§ **What is needed**
Count the lines in the records below that contain the word "works", and give only that number.

§ **Information**
──────
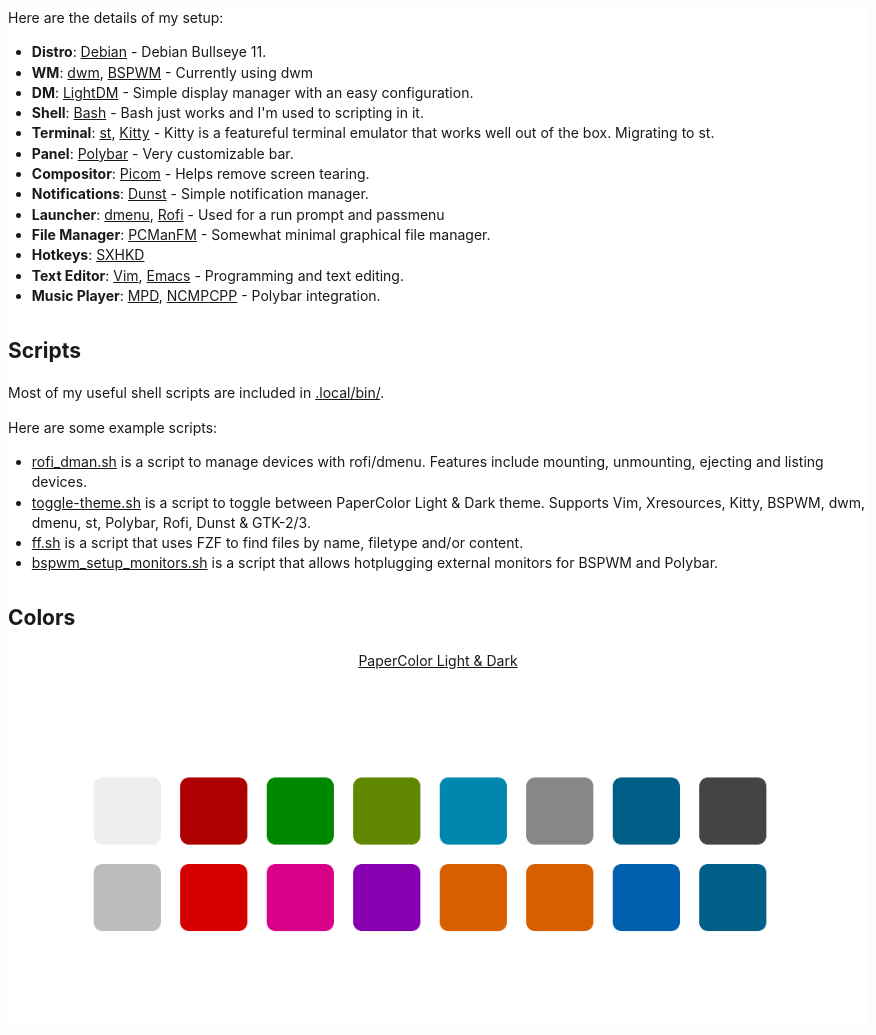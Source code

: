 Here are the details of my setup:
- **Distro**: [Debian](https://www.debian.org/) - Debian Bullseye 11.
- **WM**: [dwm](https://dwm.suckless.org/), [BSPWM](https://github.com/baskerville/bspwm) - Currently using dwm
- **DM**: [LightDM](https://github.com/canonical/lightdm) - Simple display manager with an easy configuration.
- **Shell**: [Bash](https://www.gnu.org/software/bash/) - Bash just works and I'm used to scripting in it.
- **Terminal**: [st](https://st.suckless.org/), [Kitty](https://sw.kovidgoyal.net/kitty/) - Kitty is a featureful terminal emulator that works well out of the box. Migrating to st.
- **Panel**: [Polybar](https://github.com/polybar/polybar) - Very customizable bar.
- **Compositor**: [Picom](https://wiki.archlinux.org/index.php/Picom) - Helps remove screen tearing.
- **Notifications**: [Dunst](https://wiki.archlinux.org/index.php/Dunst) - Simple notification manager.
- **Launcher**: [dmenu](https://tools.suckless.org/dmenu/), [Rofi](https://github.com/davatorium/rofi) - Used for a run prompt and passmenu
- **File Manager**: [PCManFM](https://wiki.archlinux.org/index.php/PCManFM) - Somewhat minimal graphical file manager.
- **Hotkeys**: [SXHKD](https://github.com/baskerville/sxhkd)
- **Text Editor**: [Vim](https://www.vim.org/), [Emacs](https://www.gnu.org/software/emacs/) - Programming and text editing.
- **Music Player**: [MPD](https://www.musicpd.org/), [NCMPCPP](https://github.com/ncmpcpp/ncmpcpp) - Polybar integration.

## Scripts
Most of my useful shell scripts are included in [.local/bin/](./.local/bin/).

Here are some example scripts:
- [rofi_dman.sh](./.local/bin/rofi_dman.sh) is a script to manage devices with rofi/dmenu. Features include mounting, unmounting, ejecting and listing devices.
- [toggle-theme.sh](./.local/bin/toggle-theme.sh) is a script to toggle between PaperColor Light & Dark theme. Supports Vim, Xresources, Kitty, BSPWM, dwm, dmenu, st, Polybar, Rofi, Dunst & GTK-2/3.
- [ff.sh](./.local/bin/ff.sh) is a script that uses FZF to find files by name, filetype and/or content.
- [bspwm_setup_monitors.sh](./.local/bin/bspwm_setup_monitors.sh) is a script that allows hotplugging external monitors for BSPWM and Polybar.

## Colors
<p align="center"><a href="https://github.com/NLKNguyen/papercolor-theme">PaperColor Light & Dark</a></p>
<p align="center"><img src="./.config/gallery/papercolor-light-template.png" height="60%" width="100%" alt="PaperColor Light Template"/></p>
──────
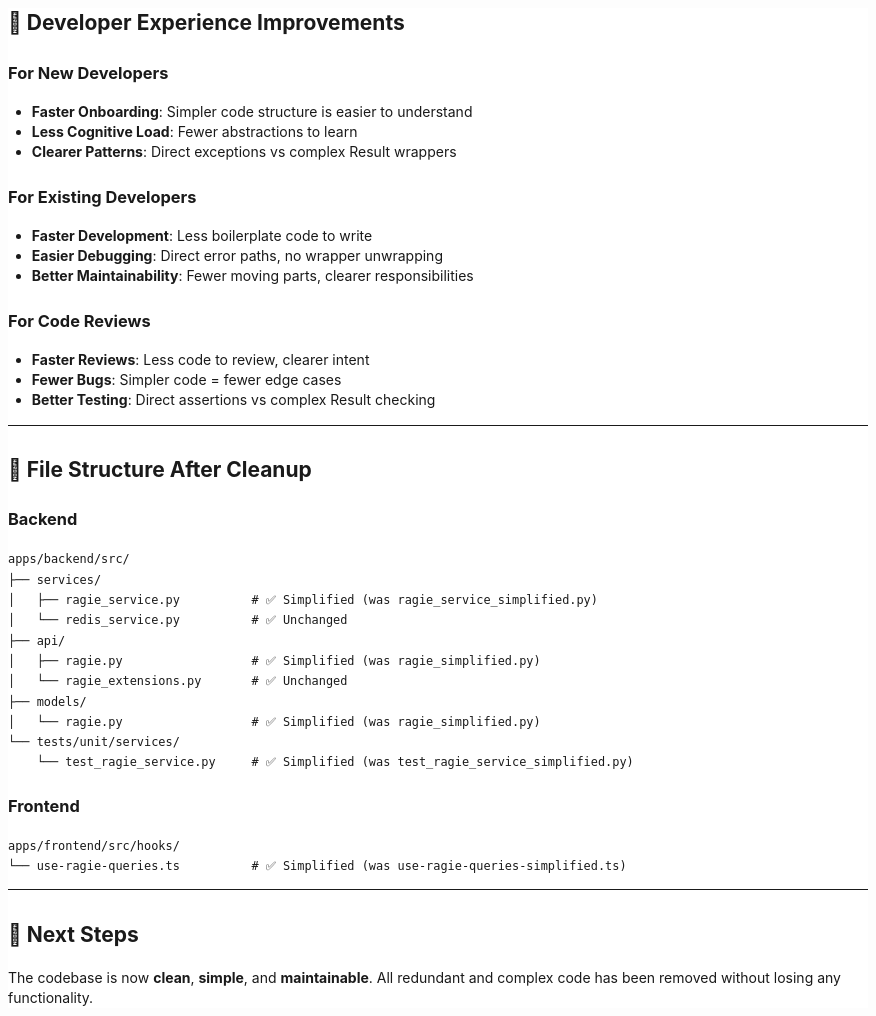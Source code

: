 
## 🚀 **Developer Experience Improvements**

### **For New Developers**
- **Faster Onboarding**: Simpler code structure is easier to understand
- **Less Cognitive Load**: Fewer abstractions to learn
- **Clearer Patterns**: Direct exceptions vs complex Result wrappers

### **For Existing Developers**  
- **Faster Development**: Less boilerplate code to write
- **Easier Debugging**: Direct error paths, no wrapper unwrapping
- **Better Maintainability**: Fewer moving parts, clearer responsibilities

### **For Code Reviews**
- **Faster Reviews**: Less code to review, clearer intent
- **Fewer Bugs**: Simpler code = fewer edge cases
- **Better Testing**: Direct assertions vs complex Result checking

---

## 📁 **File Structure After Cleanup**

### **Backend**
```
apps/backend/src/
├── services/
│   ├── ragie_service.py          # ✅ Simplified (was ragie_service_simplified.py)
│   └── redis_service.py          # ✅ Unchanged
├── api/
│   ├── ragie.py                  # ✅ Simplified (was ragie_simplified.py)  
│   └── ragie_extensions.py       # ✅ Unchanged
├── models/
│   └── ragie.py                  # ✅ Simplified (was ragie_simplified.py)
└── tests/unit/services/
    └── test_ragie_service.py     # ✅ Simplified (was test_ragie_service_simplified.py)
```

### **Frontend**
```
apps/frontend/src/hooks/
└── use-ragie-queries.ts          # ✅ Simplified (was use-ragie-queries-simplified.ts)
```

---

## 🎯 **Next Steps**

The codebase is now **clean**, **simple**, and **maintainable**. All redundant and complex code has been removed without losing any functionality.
──────
§ **Answer for the task**
2